L’ipotesi parte dall’analisi di due fenomeni sociali tra di loro collegati: la perdita del centro (cioè di un punto di riferimento normativo capace di legittimare il significato unitario della società) che è fenomeno tipico delle società in via di complessificazione e di secolarizzazione, cioè in crisi di totalizzazione; la crisi dei processi di socializzazione, descrivibile come sfaldamento (relativo) delle agenzie tradizionali di ottenimento del consenso sociale sui valori dominanti, di legittimità dei messaggi culturali trasmessi, di obsolescenza delle metodologie di trasmissione, ecc. Le conseguenze più macroscopiche della condizione di frammentarietà vengono identificate, in riferimento alla condizione giovanile, almeno a due livelli:
1. Come venir meno di una coscienza collettiva e come emergere di coscienze di piccolo gruppo, o al limite come affermazione di una radicale privatizzazione (prevalentemente individualistica) del comportamento. II che equivale alla crisi dell’identità collettiva dei giovani, alla difficoltà di rappresentarsi collettivamente come soggetti storici capaci di produzione culturale relativamente autonoma e quindi di partecipare efficacemente alla determinazione del cambio sociale.

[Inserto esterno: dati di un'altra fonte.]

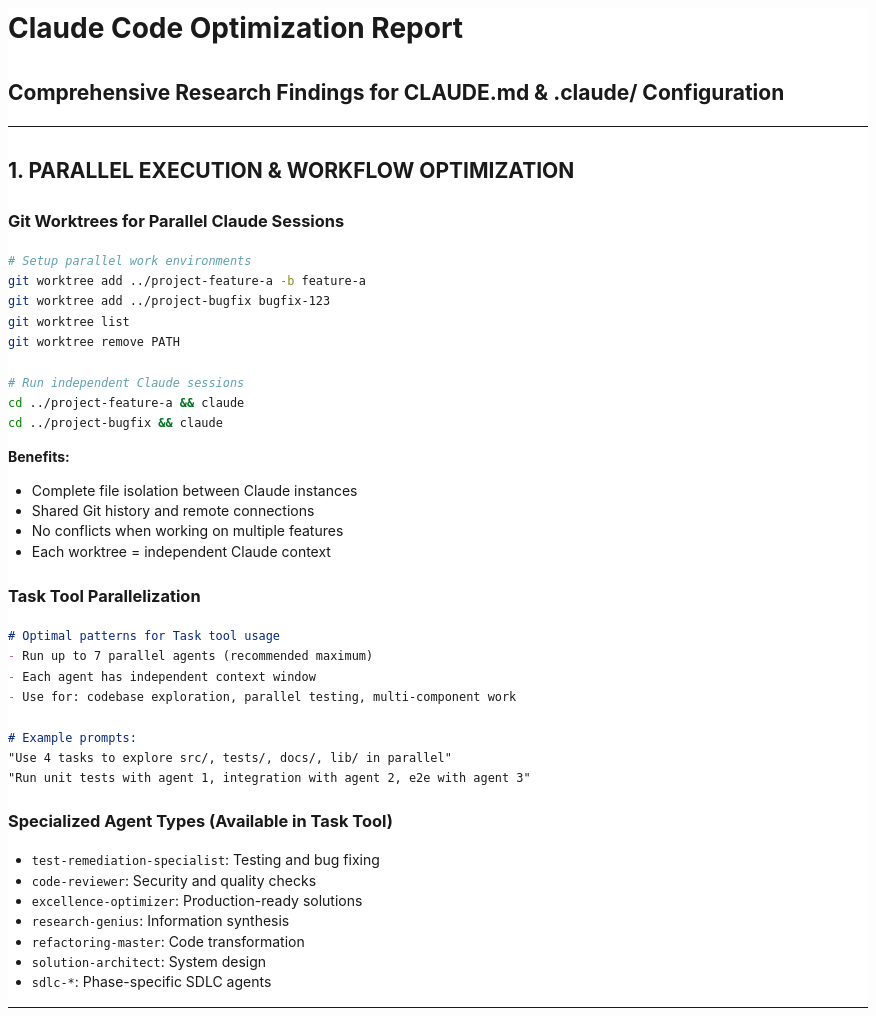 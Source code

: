# Claude Code Optimization Report
## Comprehensive Research Findings for CLAUDE.md & .claude/ Configuration

---

## 1. PARALLEL EXECUTION & WORKFLOW OPTIMIZATION

### Git Worktrees for Parallel Claude Sessions
```bash
# Setup parallel work environments
git worktree add ../project-feature-a -b feature-a
git worktree add ../project-bugfix bugfix-123
git worktree list
git worktree remove PATH

# Run independent Claude sessions
cd ../project-feature-a && claude
cd ../project-bugfix && claude
```

**Benefits:**
- Complete file isolation between Claude instances
- Shared Git history and remote connections
- No conflicts when working on multiple features
- Each worktree = independent Claude context

### Task Tool Parallelization
```markdown
# Optimal patterns for Task tool usage
- Run up to 7 parallel agents (recommended maximum)
- Each agent has independent context window
- Use for: codebase exploration, parallel testing, multi-component work

# Example prompts:
"Use 4 tasks to explore src/, tests/, docs/, lib/ in parallel"
"Run unit tests with agent 1, integration with agent 2, e2e with agent 3"
```

### Specialized Agent Types (Available in Task Tool)
- `test-remediation-specialist`: Testing and bug fixing
- `code-reviewer`: Security and quality checks
- `excellence-optimizer`: Production-ready solutions
- `research-genius`: Information synthesis
- `refactoring-master`: Code transformation
- `solution-architect`: System design
- `sdlc-*`: Phase-specific SDLC agents

---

Si riferisce a questa tematica l’ampia letteratura non sempre scientifica, che ha utilizzato la categoria del «riflusso», etichettata di volta in volta con i termini di «privatizzazione», «soggettivizzazione», «attenzione all’identità individuale», ecc.
2. Come segmentazione del vissuto individuale, la cui importanza e significazione rispetto all’esigenza di identità dovrebbe invece aumentare, anche in rapporto al venir meno delle identità collettive.

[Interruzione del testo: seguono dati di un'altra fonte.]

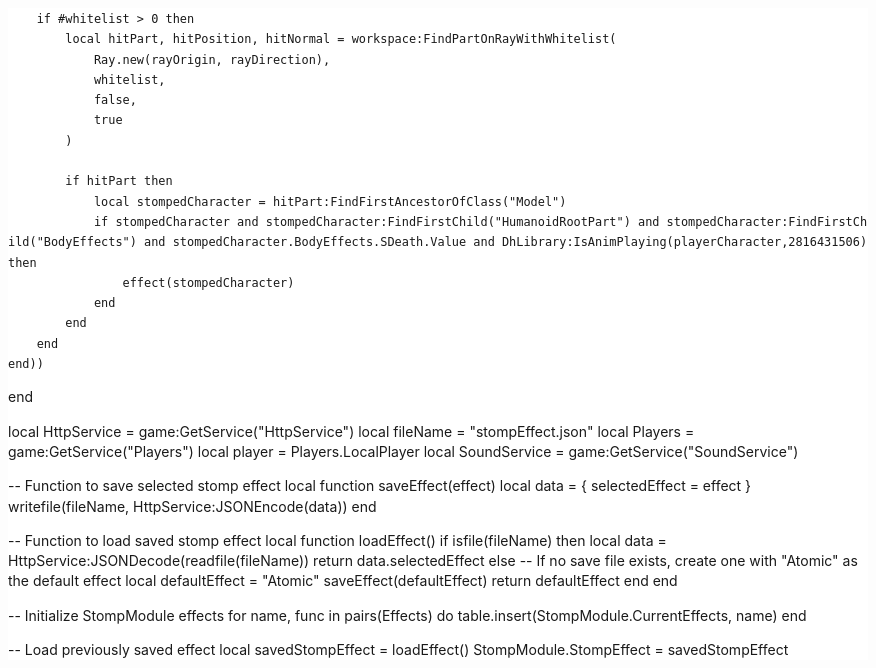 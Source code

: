         if #whitelist > 0 then
            local hitPart, hitPosition, hitNormal = workspace:FindPartOnRayWithWhitelist(
                Ray.new(rayOrigin, rayDirection),
                whitelist,
                false,
                true
            )
            
            if hitPart then
                local stompedCharacter = hitPart:FindFirstAncestorOfClass("Model")
                if stompedCharacter and stompedCharacter:FindFirstChild("HumanoidRootPart") and stompedCharacter:FindFirstChild("BodyEffects") and stompedCharacter.BodyEffects.SDeath.Value and DhLibrary:IsAnimPlaying(playerCharacter,2816431506) then
                    effect(stompedCharacter)
                end
            end
        end
    end))
end 

local HttpService = game:GetService("HttpService")
local fileName = "stompEffect.json"
local Players = game:GetService("Players")
local player = Players.LocalPlayer
local SoundService = game:GetService("SoundService")

-- Function to save selected stomp effect
local function saveEffect(effect)
    local data = { selectedEffect = effect }
    writefile(fileName, HttpService:JSONEncode(data))
end

-- Function to load saved stomp effect
local function loadEffect()
    if isfile(fileName) then
        local data = HttpService:JSONDecode(readfile(fileName))
        return data.selectedEffect
    else
        -- If no save file exists, create one with "Atomic" as the default effect
        local defaultEffect = "Atomic"
        saveEffect(defaultEffect)
        return defaultEffect
    end
end

-- Initialize StompModule effects
for name, func in pairs(Effects) do 
    table.insert(StompModule.CurrentEffects, name)
end

-- Load previously saved effect
local savedStompEffect = loadEffect()
StompModule.StompEffect = savedStompEffect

Generalmente se ne individuano almeno due aspetti.
a. La frammentazione del «tempo psichico», cioè l’allentarsi dei legami esistenti tra le diverse esperienze distribuite nel tempo e l’affermarsi di un «presentismo» che è interpretato e vissuto come una sorta di sospensione illimitata del tempo reale. La frammentazione del tempo psichico implica da una parte una certa scarsa memoria del passato, l’irrilevanza cioè delle radici, della tradizione, della storia, verso cui molti giovani esercitano spesso un processo di censura automatica o di rimozione intenzionale. Implica anche una scarsa capacità di progettare il futuro, che è fondata indubbiamente su situazioni obiettivamente difficili, ma che dipende anche da una soggettiva riluttanza a investire totalmente e definitivamente le proprie risorse umane su una sola opportunità o ipotesi di vita. Ciò non toglie che vi siano grandi ideali tra i giovani di questa generazione, ma, secondo l’ipotesi, essi stentano a tramutarsi in progetti realizzabili e verificabili: a questo fenomeno guardano con preoccupata attenzione soprattutto i responsabili delle organizzazioni di chiesa, di partito e di sindacato.

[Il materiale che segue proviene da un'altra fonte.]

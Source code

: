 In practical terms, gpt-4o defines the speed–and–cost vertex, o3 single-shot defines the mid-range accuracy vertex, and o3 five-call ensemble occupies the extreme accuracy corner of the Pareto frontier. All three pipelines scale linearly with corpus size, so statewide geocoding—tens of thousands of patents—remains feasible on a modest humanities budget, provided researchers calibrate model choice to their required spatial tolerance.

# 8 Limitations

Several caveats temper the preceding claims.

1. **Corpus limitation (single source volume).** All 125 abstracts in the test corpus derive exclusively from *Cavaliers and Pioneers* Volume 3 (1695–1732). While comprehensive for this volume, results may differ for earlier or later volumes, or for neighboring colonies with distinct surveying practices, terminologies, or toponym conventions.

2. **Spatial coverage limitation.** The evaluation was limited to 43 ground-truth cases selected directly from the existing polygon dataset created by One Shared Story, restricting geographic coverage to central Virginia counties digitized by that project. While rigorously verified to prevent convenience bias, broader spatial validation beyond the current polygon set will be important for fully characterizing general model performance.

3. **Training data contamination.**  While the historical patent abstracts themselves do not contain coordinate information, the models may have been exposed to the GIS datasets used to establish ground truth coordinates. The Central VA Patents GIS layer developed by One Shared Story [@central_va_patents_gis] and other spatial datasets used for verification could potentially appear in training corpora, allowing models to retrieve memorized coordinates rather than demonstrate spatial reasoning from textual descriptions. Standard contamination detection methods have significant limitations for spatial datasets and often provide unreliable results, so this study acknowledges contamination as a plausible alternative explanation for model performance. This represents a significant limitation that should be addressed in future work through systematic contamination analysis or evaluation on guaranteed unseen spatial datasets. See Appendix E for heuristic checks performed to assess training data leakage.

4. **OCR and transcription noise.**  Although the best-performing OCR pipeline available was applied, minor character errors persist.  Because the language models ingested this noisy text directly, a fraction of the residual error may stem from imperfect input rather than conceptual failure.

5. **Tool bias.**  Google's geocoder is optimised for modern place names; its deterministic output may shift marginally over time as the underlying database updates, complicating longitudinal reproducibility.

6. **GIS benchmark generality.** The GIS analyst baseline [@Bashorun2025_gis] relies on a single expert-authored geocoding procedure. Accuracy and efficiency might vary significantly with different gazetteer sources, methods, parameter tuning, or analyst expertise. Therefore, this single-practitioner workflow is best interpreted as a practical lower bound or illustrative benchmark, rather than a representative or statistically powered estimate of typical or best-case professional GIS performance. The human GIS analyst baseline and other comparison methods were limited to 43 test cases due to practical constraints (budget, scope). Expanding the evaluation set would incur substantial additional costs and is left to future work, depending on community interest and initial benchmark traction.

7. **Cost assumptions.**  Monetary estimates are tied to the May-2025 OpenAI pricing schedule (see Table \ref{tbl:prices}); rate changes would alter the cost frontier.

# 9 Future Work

b. A ciò si aggiunge la frammentazione del quotidiano; il presente stesso infatti è minacciato da una radicale relativizzazione delle esperienze che lo compongono, anzi i singoli segmenti di vita tendono ad assumere significati mutevoli anche all’interno di una singola «storia di vita». Ciò è spiegabile come effetto di una scarsa socializzazione; l'ipo-socializzazione riflette infatti il quadro generale di una società in cui la disgregazione culturale non può che riprodursi anche a livello individuale, di personalità.
È ben vero che la frammentazione del quotidiano implica in qualche modo un aumento delle esperienze e delle appartenenze e che la mancanza di una precoce canalizzazione dei vissuti individuali può permettere una più ricca opportunità di scelte; si tratta di risvolti considerati positivi e capaci di mitigare gli effetti perversi della frammentazione stessa, ma in generale in questo approccio si tende a sottolineare la pericolosità di questi vissuti, soprattutto in rapporto all’esperienza dell’identità e più in generale al bisogno di significato.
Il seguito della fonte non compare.